Wyatt had a sudden thought. “What if
she tells Van you’re here?”
“She won’t do that,” Sonny said. He went to the sink, prepared another ice pack, held it to his head. “Do I smell turkey?” he said. He went to the counter, opened the bag. “Is one for me?”
“Yeah, sure.”
Sonny took out a sandwich and unwrapped it. “Real food.” He picked it up. Wyatt wondered: how was he going to eat it with his teeth like that? But he managed, no problem. “How about you?” Sonny said between mouthfuls.
“I’m not hungry.”
Sonny cracked open a soda, drank it down in two swallows. “You okay with lending me the car?

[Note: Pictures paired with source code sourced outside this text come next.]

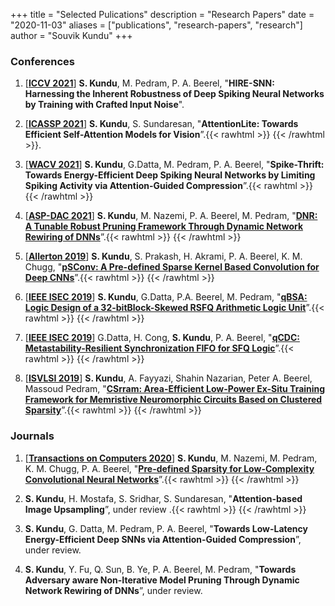 
+++
title = "Selected Pulications"
description = "Research Papers"
date = "2020-11-03"
aliases = ["publications", "research-papers", "research"]
author = "Souvik Kundu"
+++

### Conferences
1. [[**ICCV 2021**](http://iccv2021.thecvf.com/home)] **S. Kundu**, M. Pedram, P. A. Beerel, "**HIRE-SNN: Harnessing the Inherent Robustness of Deep Spiking Neural Networks by Training with Crafted Input Noise**". 
1. [[**ICASSP 2021**](https://2021.ieeeicassp.org/)] **S. Kundu**, S. Sundaresan, "**AttentionLite: Towards Efficient Self-Attention Models for Vision**”.{{< rawhtml >}} <a href="/bibs/AttentionLite_ICASSP.bib" target="_blank"><i class="fa fa-quote-right fa-lg"></i></a> <a href="https://arxiv.org/pdf/2101.05216.pdf" target="_blank"><i class="far fa-file-pdf fa-lg"></i></a> {{< /rawhtml >}}.

2. [[**WACV 2021**](http://wacv2021.thecvf.com/home)] **S. Kundu**, G.Datta, M. Pedram, P. A. Beerel, "**Spike-Thrift: Towards Energy-Efficient Deep Spiking Neural Networks by Limiting Spiking Activity via Attention-Guided Compression**”.{{< rawhtml >}} <a href="/bibs/spike_thrift_wacv2021.bib" target="_blank"><i class="fa fa-quote-right fa-lg"></i></a> <a href="https://openaccess.thecvf.com/content/WACV2021/papers/Kundu_Spike-Thrift_Towards_Energy-Efficient_Deep_Spiking_Neural_Networks_by_Limiting_Spiking_WACV_2021_paper.pdf" target="_blank"><i class="far fa-file-pdf fa-lg"></i></a> {{< /rawhtml >}}

3. [[**ASP-DAC 2021**](http://www.aspdac.com/aspdac2021/)] **S. Kundu**, M. Nazemi, P. A. Beerel, M. Pedram, "[**DNR: A Tunable Robust Pruning Framework Through Dynamic Network Rewiring of DNNs**]()”.{{< rawhtml >}} <a href="/bibs/DNR_2021.bib" target="_blank"><i class="fa fa-quote-right fa-lg"></i></a> <a href="https://arxiv.org/pdf/2011.03083.pdf" target="_blank"><i class="far fa-file-pdf fa-lg"></i></a> {{< /rawhtml >}}

4. [[**Allerton 2019**](https://allerton.csl.illinois.edu/)] **S. Kundu**, S. Prakash, H. Akrami, P. A. Beerel, K. M. Chugg, "[**pSConv: A Pre-defined Sparse Kernel Based Convolution for Deep CNNs**](https://ieeexplore.ieee.org/document/8919683)”.{{< rawhtml >}} <a href="/bibs/psconv_allerton2019.bib" target="_blank"><i class="fa fa-quote-right fa-lg"></i></a> <a href="https://arxiv.org/pdf/1910.00724.pdf" target="_blank"><i class="far fa-file-pdf fa-lg"></i></a> {{< /rawhtml >}}

5. [[**IEEE ISEC 2019**](https://isec2019.org/)] **S. Kundu**,  G.Datta, P.A. Beerel, M. Pedram, "[**qBSA: Logic Design of a 32-bitBlock-Skewed RSFQ Arithmetic Logic Unit**](https://ieeexplore.ieee.org/document/8990921)”.{{< rawhtml >}} <a href="/bibs/qbsa_isec2019.bib" target="_blank"><i class="fa fa-quote-right fa-lg"></i></a> <a href="https://ieeexplore.ieee.org/stamp/stamp.jsp?arnumber=8990921" target="_blank"><i class="far fa-file-pdf fa-lg"></i></a> {{< /rawhtml >}}

6. [[**IEEE ISEC 2019**](https://isec2019.org/)] G.Datta, H. Cong, **S. Kundu**, P. A. Beerel, "[**qCDC: Metastability-Resilient Synchronization FIFO for SFQ Logic**]()”.{{< rawhtml >}} <a href="/bibs/qcdc_isec2019.bib" target="_blank"><i class="fa fa-quote-right fa-lg"></i></a> <a href="https://ieeexplore.ieee.org/stamp/stamp.jsp?arnumber=8990965" target="_blank"><i class="far fa-file-pdf fa-lg"></i></a> {{< /rawhtml >}}

7. [[**ISVLSI 2019**](http://www.eng.ucy.ac.cy/theocharides/isvlsi19/)] **S. Kundu**, A. Fayyazi, Shahin Nazarian, Peter A. Beerel, Massoud Pedram, "[**CSrram: Area-Efficient Low-Power Ex-Situ Training Framework for Memristive Neuromorphic Circuits Based on Clustered Sparsity**](https://ieeexplore.ieee.org/document/8839473)”.{{< rawhtml >}} <a href="/bibs/csrram_isvlsi2019.bib" target="_blank"><i class="fa fa-quote-right fa-lg"></i></a> <a href="https://ieeexplore.ieee.org/stamp/stamp.jsp?arnumber=8839473" target="_blank"><i class="far fa-file-pdf fa-lg"></i></a> {{< /rawhtml >}}

### Journals
1. [[**Transactions on Computers 2020**](https://ieeexplore.ieee.org/xpl/RecentIssue.jsp?punumber=12)] **S. Kundu**, M. Nazemi, M. Pedram, K. M. Chugg, P. A. Beerel, "[**Pre-defined Sparsity for Low-Complexity
Convolutional Neural Networks**](https://ieeexplore.ieee.org/document/8988206)”.{{< rawhtml >}} <a href="/bibs/predefined_TC2020.bib" target="_blank"><i class="fa fa-quote-right fa-lg"></i></a> <a href="https://arxiv.org/pdf/2001.10710.pdf" target="_blank"><i class="far fa-file-pdf fa-lg"></i></a> <a href="https://github.com/ksouvik52/Pre-defined-sparseCNN" target="_blank"><i class="fab fa-github fa-lg"></i></a> {{< /rawhtml >}}

2. **S. Kundu**, H. Mostafa, S. Sridhar, S. Sundaresan, "**Attention-based Image Upsampling**”, under review .{{< rawhtml >}} <a href="/bibs/Attention_upsam_2020.bib" target="_blank"><i class="fa fa-quote-right fa-lg"></i></a> <a href="https://arxiv.org/pdf/2012.09904.pdf" target="_blank"><i class="far fa-file-pdf fa-lg"></i></a> {{< /rawhtml >}}

3. **S. Kundu**, G. Datta, M. Pedram, P. A. Beerel, "**Towards Low-Latency Energy-Efficient Deep SNNs via Attention-Guided Compression**”, under review.
4. **S. Kundu**, Y. Fu, Q. Sun, B. Ye, P. A. Beerel, M. Pedram, "**Towards Adversary aware Non-Iterative Model Pruning Through Dynamic Network Rewiring of DNNs**”, under review.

I’ll bring it back, promise.”
“Before you turn yourself in?”
“Exactly.”
“What if you get spotted?”
“A risk I’ll have to take,” Sonny said.
“I’ll drive,” Wyatt said. “I want to help.”
Sonny bowed his head. “Thank you.”
“Where are we going?”
“Millerville.”
“And then?”
“I’ll explain on the way,” Sonny said. “Right now I’m going to grab a little shut-eye. You should, too.”
“I’m not sleepy.”
“Suit yourself.”
Sonny turned, went upstairs. Wyatt heard him moving down the hall toward Bert Torrance’s old bedroom.
A few minutes later, Wyatt realized that in fact he was very tired. He entered Greer’s old bedroom, gazed at the mattress on the floor, finally lay down on it. After a while he took out his cell phone and called her, without the slightest idea of what he would say. He got sent straight to voice mail, and left no message. Rain hammered on the roof.
30
Wyatt smelled Greer, opened his eyes. It was dark, and for a moment he had no idea where he was. Then it came back: Greer’s old bedroom, no Greer.
He got up, rubbed his eyes, looked out the window. Dim lights shone in the windows of a neighboring house or two; other than that, nothing but darkness and the rain falling steadily. He flicked a light switch and nothing happened.
Wyatt left the bedroom, moved carefully down the dark hall and into the kitchen, slightly lit by a streetlamp halfway down the block. The bag of ice, split down the middle, still lay in the sink, most of the ice melted. He dipped his cupped fingers in the bag, splashed cold water on his face. The rain slanted past the streetlamp in black streaks. Wyatt flipped open his phone, checked the time: 7:13. He was hungry. He opened the sandwich bag and found it empty.